Since we can't leave our houses, I thought I'd make a short thread on some of the houses Hannah Arendt lived in.

Hannah Arendt was born in Linden, Hannover Germany on October 14, 1906. This was her first home, Lindener Marktplatz 2.
At the age of 3, Hannah Arendt's family moved to Königsberg so her father’s syphilis could be treated, and they could be near family. She spent most of her youth here, at Tiergartenstrasse 6.
After finishing her schooling in Berlin, Hannah Arendt moved to Marburg to study philosophy with Martin Heidegger. She lived in an attic apartment at Lutherstrasse 4, with her pet mouse.

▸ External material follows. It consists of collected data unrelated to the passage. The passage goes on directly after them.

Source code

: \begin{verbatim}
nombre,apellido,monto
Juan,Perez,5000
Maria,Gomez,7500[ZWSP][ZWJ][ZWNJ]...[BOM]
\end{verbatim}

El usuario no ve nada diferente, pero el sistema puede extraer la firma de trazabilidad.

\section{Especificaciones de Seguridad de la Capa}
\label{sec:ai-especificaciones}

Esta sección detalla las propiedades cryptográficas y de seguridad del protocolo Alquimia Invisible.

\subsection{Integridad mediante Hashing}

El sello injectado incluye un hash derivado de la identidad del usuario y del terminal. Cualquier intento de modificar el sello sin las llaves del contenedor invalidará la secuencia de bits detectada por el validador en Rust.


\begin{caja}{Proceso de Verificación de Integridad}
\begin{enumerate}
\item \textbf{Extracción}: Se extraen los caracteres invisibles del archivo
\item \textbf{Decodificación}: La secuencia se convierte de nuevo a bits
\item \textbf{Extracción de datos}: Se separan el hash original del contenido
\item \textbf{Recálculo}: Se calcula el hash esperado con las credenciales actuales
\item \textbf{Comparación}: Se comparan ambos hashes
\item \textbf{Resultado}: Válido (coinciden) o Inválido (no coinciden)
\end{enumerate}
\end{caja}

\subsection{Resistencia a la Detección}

After a semester with Edmond Husserl at the University of Leipzig, Hannah Arendt moved to Heidelberg to write her dissertation on Love and Saint Augustine with Karl Jaspers. She lived beneath the castle at Schlossberg 16.
Before Hannah Arendt was captured by the Gestapo in 1933 & forced to flee, she lived at Opitzstraße 6, Berlin-Steglitz with her 1st husband Günther Stern. This is where she wrote most of Rahel Varnhagen. The apartment was destroyed & this Gedenktafel marks an approximate location
After escaping the Gestapo in 1933, Hannah Arendt fled to Paris via Prague & Geneva. Since she was sans-papiers she could not rent an apartment or legally work, and was forced to move from hotel to hotel. This was one of them: 26 rue Servandoni. L’hôtel des Principautés Unies.
From January to May 1941, Hannah Arendt and her second husband Heinrich Blücher lived in Lisbon at Rua Sociedade Farmacêutica #6, while waiting to go to New York.
In 1955, Hannah Arendt and Heinrich Blücher moved to 130 Morningside Drive, and a few years later to 370 Riverside Drive, where they would remain until their deaths.
And finally, in the summers, Hannah Arendt and Heinrich Blücher liked to stay at The Chestnut Lawn House in Palenville, New York.
I'll add a few more!

Summer after Blücher died in 1970, Hannah Arendt stayed with Mary McCarthy at her summer home in Castine, Maine. McCarthy supplied Arendt’s room with her favorite breakfast foods: eggs, ham, cold cuts, bread, anchovy paste, coffee, grapefruit, orange juice.
In 1973 and 1975 Hannah Arendt rented a room at Casa Barbatè in Tegna, Switzerland. She wrote parts of her final work, The Life of the Mind in solitude, occasionally receiving friends.